そのため、飼い主よりもペットの方が長生きするというケースも今では珍しくありません。
実際、私たちクリーンケアでも遺品整理のお手伝いをさせていただいたとき、故人さまの飼っていたペットをどうするか、ご遺族で悩まれていたケースも何度かありました。
もし、ご自身が亡くなった後の後任の飼い主を決めていなかった場合、最悪の場合、殺処分されてしまう可能性もゼロではありません。

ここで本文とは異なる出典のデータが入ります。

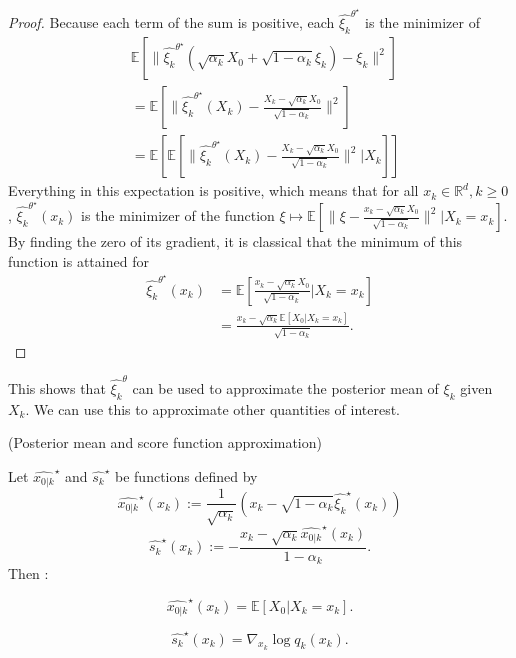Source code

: \documentclass[12pt]{article}
\begin{document}
\begin{proof}
    Because each term of the sum is positive, each $\hat{\xi_k}^{\theta^\star}$ is the minimizer of
    \begin{align*}
    &\mathbb{E}\left[ \| 
    \hat{\xi_k}^{\theta^\star} (\sqrt{\alpha_k}X_0 + \sqrt{1 - \alpha_k} \xi_k) - \xi_k \|^2 \right] \\
    &= \mathbb{E}\left[ \| \hat{\xi_k}^{\theta^\star} (X_k) 
    - \frac{X_k - \sqrt{\alpha_k} X_0}{\sqrt{1 - \alpha_k}}\|^2 \right]\\
    &= \mathbb{E}\left[ \mathbb{E} \left[ \| \hat{\xi_k}^{\theta^\star} (X_k) 
    - \frac{X_k - \sqrt{\alpha_k} X_0}{\sqrt{1 - \alpha_k}} \|^2 | X_k \right] \right]
    \end{align*}
   Everything in this expectation is positive, which means that
   for all $x_k \in \mathbb{R}^d, k \geq 0$, $\hat{\xi_k}^{\theta^\star}(x_k)$
   is the minimizer of the function $\xi \mapsto \mathbb{E} \left[ \| \xi 
    - \frac{x_k - \sqrt{\alpha_k} X_0}{\sqrt{1 - \alpha_k}} \|^2 | X_k =x_k\right]$.
    By finding the zero of its gradient, it is classical 
    that the minimum of this function is attained for
    \begin{align*}
    \hat{\xi_k}^{\theta^\star} (x_k) 
    &= \mathbb{E} \left[ \frac{x_k - \sqrt{\alpha_k} X_0}{\sqrt{1 - \alpha_k}} | X_k = x_k \right]\\
    &= \frac{x_k - \sqrt{\alpha_k} \mathbb{E}[ X_0| X_k = x_k]}{\sqrt{1 - \alpha_k}}.
    \end{align*}
\end{proof}

This shows that $\hat{\xi_k}^\theta$ can be used to approximate the posterior mean of $\xi_k$ given $X_k$.
We can use this to approximate other quantities of interest.

\begin{assumption}(Posterior mean and score function approximation)
    \item Let $\hat{x_{0|k}}^\star$ and $\hat{s_k}^\star$ be functions defined by 
    $$\hat{x_{0|k}}^\star (x_k) := \frac{1}{\sqrt{\alpha_k}} \left( x_k - \sqrt{1 - \alpha_k} 
    \hat{\xi_k}^\star (x_k) \right)$$
    $$\hat{s_k}^\star (x_k) := -\frac{x_k - \sqrt{\alpha_k} \hat{x_{0|k}}^\star (x_k)}{1 - \alpha_k}.$$
    Then :
    \item \begin{equation}
    \hat{x_{0|k}}^\star (x_k) = \mathbb{E}[X_0 | X_k = x_k].
    \end{equation}
    \item \begin{equation}
    \hat{s_k}^\star (x_k) = \nabla_{x_k} \log q_k(x_k).
    \end{equation}
\end{assumption}
\end{document}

ご自身が亡くなった後もペットが幸せな生活を送れるようにしっかり準備しておくことは、飼い主として大切な義務です。
そこでこの記事では、まずペットに遺言を残すことはできるのかしっかり解説。
合わせて、どのような遺言を書けば良いのか、遺言を残す以外に財産をペットに残す方法についても紹介します。
ぜひ参考になさってください。
目次
最初に結論を言うと、ペットに直接、飼い主の財産を渡すことはできないと言われています。
なぜなら、日本の法律で「人以外の者」が財産を持つことは認められていないからだそうです。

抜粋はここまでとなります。